The new year is rolling in with a bang in the Twin Cities’ education realm as fights broke out two nights in a row this week during basketball games at different Minneapolis schools.
News reports indicate that 100 people were involved the first night in the game between Minneapolis North and Patrick Henry High School, while the second night’s brawl at Sullivan STEAM, a K-8 Magnet school, doubled in size.
While such an event is eye-raising, most of us will likely shrug and chalk up the incidents to the fact that they happened in city schools. “My kids go to school in the suburbs,” you might say. “Fights and violence don’t happen there.”
Unfortunately, news reports indicate the opposite.
In October, Alpha News reported on a fight which broke out at White Bear Lake North High School. Video shows students whaling on one another. One parent noted that “this behavior is nothing new at North and it continues because administration doesn’t give the students appropriate consequences.”
The same Alpha News article indicated that fights had also broken out at high schools in Hastings and St.

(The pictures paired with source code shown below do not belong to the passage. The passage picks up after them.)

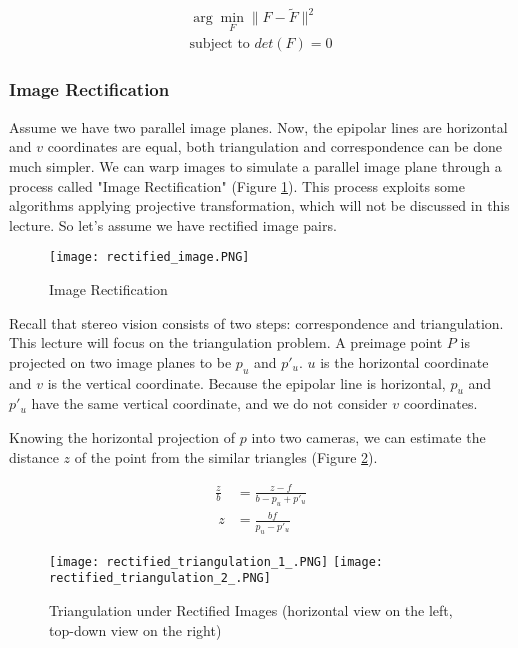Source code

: \documentclass[twoside]{article}
\begin{document}
\begin{align}
\arg\!\min_F \|F-\tilde{F}\|^2 \\
\text{subject to } det(F) = 0
\end{align}

\subsubsection{Image Rectification}

Assume we have two parallel image planes. Now, the epipolar lines are horizontal and $v$ coordinates are equal, both triangulation and correspondence can be done much simpler. We can warp images to simulate a parallel image plane through a process called "Image Rectification" (Figure \ref{rect}). This process exploits some algorithms applying projective transformation, which will not be discussed in this lecture. So let's assume we have rectified image pairs.

\begin{figure}[h!]
  \begin{center}
	\texttt{[image: rectified\_image.PNG]}  \end{center}
  \caption{Image Rectification}
  \label{rect}
\end{figure}

Recall that stereo vision consists of two steps: correspondence and triangulation. This lecture will focus on the triangulation problem. A preimage point $P$ is projected on two image planes to be $p_u$ and $p'_u$. $u$ is the horizontal coordinate and $v$ is the vertical coordinate. Because the epipolar line is horizontal, $p_u$ and $p'_u$ have the same vertical coordinate, and we do not consider $v$ coordinates.

Knowing the horizontal projection of $p$ into two cameras, we can estimate the distance $z$ of the point from the similar triangles (Figure \ref{recttri}).

\begin{align}
  \frac{z}{b} &= \frac{z-f}{b-p_u+p'_u} \\
  \ z &= \frac{bf}{p_u-p'_u}
\end{align}

\begin{figure}[h!]
  \begin{center}
	\texttt{[image: rectified\_triangulation\_1\_.PNG]}
	\texttt{[image: rectified\_triangulation\_2\_.PNG]}  \end{center}
  \caption{Triangulation under Rectified Images (horizontal view on the left, top-down view on the right)}
  \label{recttri}
\end{figure}
\end{document}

Cloud that month.
In November, a fight featuring a knife broke out in a Rochester high school. “Although I wish it wasn’t the case, fights are something that my kids have been witnessing for years, so this isn’t a new thing,” Jessica Williams reported in an article for KROC.
Fights hit Mankato East High School in December, with one student even getting arrested for assaulting a police officer, who presumably stepped in to break up the fight.
Clearly, the big city schools aren’t the only place where fights are erupting; they’re spreading to Outstate Minnesota as well.
Such reports should alarm all Minnesota parents. Unfortunately, current education options are limited. As one mother told Alpha News after the October incident at White Bear Lake North High School, “Some are looking into other options but being that is so popular now, it’s harder and harder to find openings at private and charter schools.”
Did you catch that? Alternative school options are extremely popular right now. Parents want more options—safer, smaller schools to which they can send their children—but so many are limited to their local district school.
Passing Education Savings Accounts (ESAs) in the state would start to solve this problem. Offering $7,000 per student for families to take to the school of their choice, ESAs would inspire innovative teachers to open microschools, encourage churches and other organizations to open private schools, and also give families who want to homeschool the means for a parent to drop a job and stay home to personally educate their children. All these options would create smaller schools which would go far in alleviating fights and violence.
Is your school safe? The increasing reports about fights breaking out at schools around the state seem to suggest otherwise. It’s high time we think outside the box and consider whether school choice policies like ESAs could help deescalate these dangerous situations.